His research interests include numerical electromagnetics, fluid dynamics, continuum mechanics and numerical analysis of partial differential equations.

Biography
Yee was born on March 26, 1934 in Guangzhou, Republic of China. He received his B.S. and M.S. in electrical engineering from University of California, Berkeley in 1957 and 1958, respectively. He has completed his PhD in applied mathematics department at the same university under the supervision of Bernard Friedman in 1963; his dissertation involved the study of boundary value problems for Maxwell's equations. From 1959 to 1961, he was employed at Lockheed Missiles and Space Company, researching diffraction in electromagnetic waves. 

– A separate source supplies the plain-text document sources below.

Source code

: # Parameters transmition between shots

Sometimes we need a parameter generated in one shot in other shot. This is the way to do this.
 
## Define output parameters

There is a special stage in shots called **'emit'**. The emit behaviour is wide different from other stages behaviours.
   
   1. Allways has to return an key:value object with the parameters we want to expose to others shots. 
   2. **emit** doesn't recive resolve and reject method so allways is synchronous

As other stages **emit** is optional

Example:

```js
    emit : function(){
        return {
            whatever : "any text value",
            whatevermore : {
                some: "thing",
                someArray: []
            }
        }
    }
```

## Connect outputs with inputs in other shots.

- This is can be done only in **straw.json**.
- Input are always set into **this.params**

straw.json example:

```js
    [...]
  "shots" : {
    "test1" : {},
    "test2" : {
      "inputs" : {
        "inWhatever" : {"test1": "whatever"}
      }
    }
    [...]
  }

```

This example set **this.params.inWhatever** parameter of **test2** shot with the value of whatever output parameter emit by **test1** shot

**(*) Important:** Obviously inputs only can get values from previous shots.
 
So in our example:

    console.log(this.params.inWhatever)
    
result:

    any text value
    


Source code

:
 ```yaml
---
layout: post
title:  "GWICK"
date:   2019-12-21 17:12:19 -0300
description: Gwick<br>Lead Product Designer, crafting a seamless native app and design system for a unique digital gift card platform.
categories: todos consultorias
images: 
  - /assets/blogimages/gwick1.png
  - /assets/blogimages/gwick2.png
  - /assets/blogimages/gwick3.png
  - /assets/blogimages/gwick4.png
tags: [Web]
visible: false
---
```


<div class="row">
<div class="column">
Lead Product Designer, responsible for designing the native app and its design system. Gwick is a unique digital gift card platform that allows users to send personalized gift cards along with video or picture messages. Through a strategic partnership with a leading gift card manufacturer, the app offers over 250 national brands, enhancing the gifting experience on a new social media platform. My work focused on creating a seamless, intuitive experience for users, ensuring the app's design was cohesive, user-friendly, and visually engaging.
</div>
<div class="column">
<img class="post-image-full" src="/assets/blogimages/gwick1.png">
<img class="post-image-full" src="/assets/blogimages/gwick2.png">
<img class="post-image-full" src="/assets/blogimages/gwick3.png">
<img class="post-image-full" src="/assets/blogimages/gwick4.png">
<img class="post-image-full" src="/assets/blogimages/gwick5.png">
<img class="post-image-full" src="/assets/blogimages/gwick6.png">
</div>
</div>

In 1966, Yee published a paper on the use of a finite difference staggered grids algorithm in the solution of Maxwell's equations. Yee was initially motivated by his self-studies in Fortran to develop the method. Appearing on IEEE Transactions on Antennas and Propagation, the article received little attention at the time of its release. The incorrect numerical stability conditions on Yee's paper were corrected by Dong-Hoa Lam in 1969 and Allen Taflove and Morris E. Brodwin in 1975. The method was subsequently renamed as finite-difference time-domain method in 1980. FDTD is also referred as Yee algorithm, with its specific discretized grid being known as Yee lattice or Yee cell.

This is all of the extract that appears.